Skyriders has been using drones since 2015, “We have since learnt a lesson about the synergy between rope access and the drones,” Zinn emphasises. The drones are able to do the operations that are sometimes considered dangerous for initial human entry, such as a large coal silo with potential coal hang ups as an example.
Further, the drones are more efficient as they move around structures faster and can locate problem areas faster, points out Zinn.
“Once the drones have done the initial visual inspection, rope technicians can be sent in to focus on the problem areas,” Zinn maintains.
In addition, Skyriders has recently completed several jobs for Eskom, as well as petrochemicals and mining companies. The drones are used to do the initial inspection, bringing back high-quality visual data through live feed or recordings. The initial visual inspections are discussed by the engineers, and solutions for problem areas are discussed. “It is a lot cheaper than building support structures, such as scaffolding, or using cranes,” Zinn adds.
Skyriders now offers multiple solutions in one offering to a client, instead of a client having to hire multiple contractors and subcontractors for one contract, Zinn emphasises.
Further, the quick turnaround time needed for large shutdowns can be a concern when a client has hired multiple contractors. Normally, a contractor is needed for the access system, another for the initial visual inspection and yet another for cleaning the silo. Subsequently, there are more people on site which means increased safety risk.
“With our turnkey solution, we are the drone provider, our drone pilot does the first visual inspection and our inspection manager does the reporting, allowing the client to make the necessary informed decisions. Where necessary, our rope-access technicians can follow up with a more detailed inspection such as core sampling or ultrasonic material thickness testing.
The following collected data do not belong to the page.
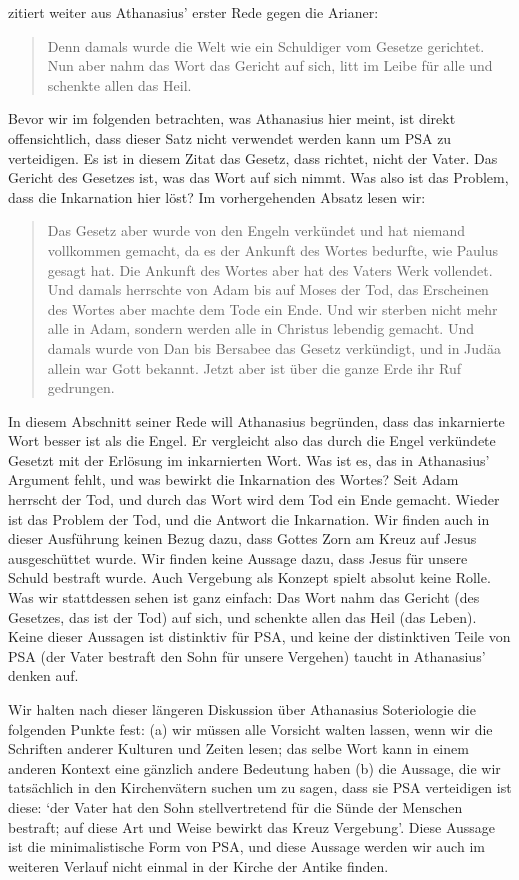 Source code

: \Cite{psa-in-church-history} zitiert weiter aus Athanasius' erster Rede gegen die Arianer:
\begin{quote}
	Denn damals wurde die Welt wie ein Schuldiger vom Gesetze gerichtet. Nun aber nahm das Wort das Gericht auf sich, litt im Leibe für alle und schenkte allen das Heil.
\end{quote}
Bevor wir im folgenden betrachten, was Athanasius hier meint, ist direkt offensichtlich, dass dieser Satz nicht verwendet werden kann um PSA zu verteidigen. Es ist in diesem Zitat das Gesetz, dass richtet, nicht der Vater.
Das Gericht des Gesetzes ist, was das Wort auf sich nimmt.
Was also ist das Problem, dass die Inkarnation hier löst?
Im vorhergehenden Absatz lesen wir:
\begin{quote}
Das Gesetz aber wurde von den Engeln verkündet und hat niemand vollkommen gemacht,
da es der Ankunft des Wortes bedurfte, wie Paulus gesagt hat.
Die Ankunft des Wortes aber hat des Vaters Werk vollendet. Und damals herrschte von Adam bis auf Moses der Tod,
das Erscheinen des Wortes aber machte dem Tode ein Ende.
Und wir sterben nicht mehr alle in Adam, sondern werden alle in Christus lebendig gemacht.
Und damals wurde von Dan bis Bersabee das Gesetz verkündigt, und in Judäa allein war Gott bekannt.
Jetzt aber ist über die ganze Erde ihr Ruf gedrungen.
\end{quote}
In diesem Abschnitt seiner Rede will Athanasius begründen, dass das inkarnierte Wort besser ist als die Engel.
Er vergleicht also das durch die Engel verkündete Gesetzt mit der Erlösung im inkarnierten Wort.
Was ist es, das in Athanasius' Argument fehlt, und was bewirkt die Inkarnation des Wortes?
Seit Adam herrscht der Tod, und durch das Wort wird dem Tod ein Ende gemacht.
Wieder ist das Problem der Tod, und die Antwort die Inkarnation.
Wir finden auch in dieser Ausführung keinen Bezug dazu, dass Gottes Zorn am Kreuz auf Jesus ausgeschüttet wurde.
Wir finden keine Aussage dazu, dass Jesus für unsere Schuld bestraft wurde.
Auch Vergebung als Konzept spielt absolut keine Rolle.
Was wir stattdessen sehen ist ganz einfach: Das Wort nahm das Gericht (des Gesetzes, das ist der Tod) auf sich, und schenkte allen das Heil (das Leben).
Keine dieser Aussagen ist distinktiv für PSA, und keine der distinktiven Teile von PSA (der Vater bestraft den Sohn für unsere Vergehen) taucht in Athanasius' denken auf.

Wir halten nach dieser längeren Diskussion über Athanasius Soteriologie die folgenden Punkte fest:
(a) wir müssen alle Vorsicht walten lassen, wenn wir die Schriften anderer Kulturen und Zeiten lesen; das selbe Wort kann in einem anderen Kontext eine gänzlich andere Bedeutung haben
(b) die Aussage, die wir tatsächlich in den Kirchenvätern suchen um zu sagen, dass sie PSA verteidigen ist diese: `der Vater hat den Sohn stellvertretend für die Sünde der Menschen bestraft; auf diese Art und Weise bewirkt das Kreuz Vergebung'.
Diese Aussage ist die minimalistische Form von PSA, und diese Aussage werden wir auch im weiteren Verlauf nicht einmal in der Kirche der Antike finden.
Once the scope of the maintenance is determined, the Skyriders technicians can access the area using rope-access techniques and complete the necessary repairs (welding or concrete) or cleaning and painting – all while saving considerable time and money,” Zinn states.
The drone can be sent in after repairs or cleaning, to complete a quality-control inspection of the work for the client.
Skyriders is renegotiating its existing contracts with Eskom, as the contracts expire at various times, from 2018 to 2021.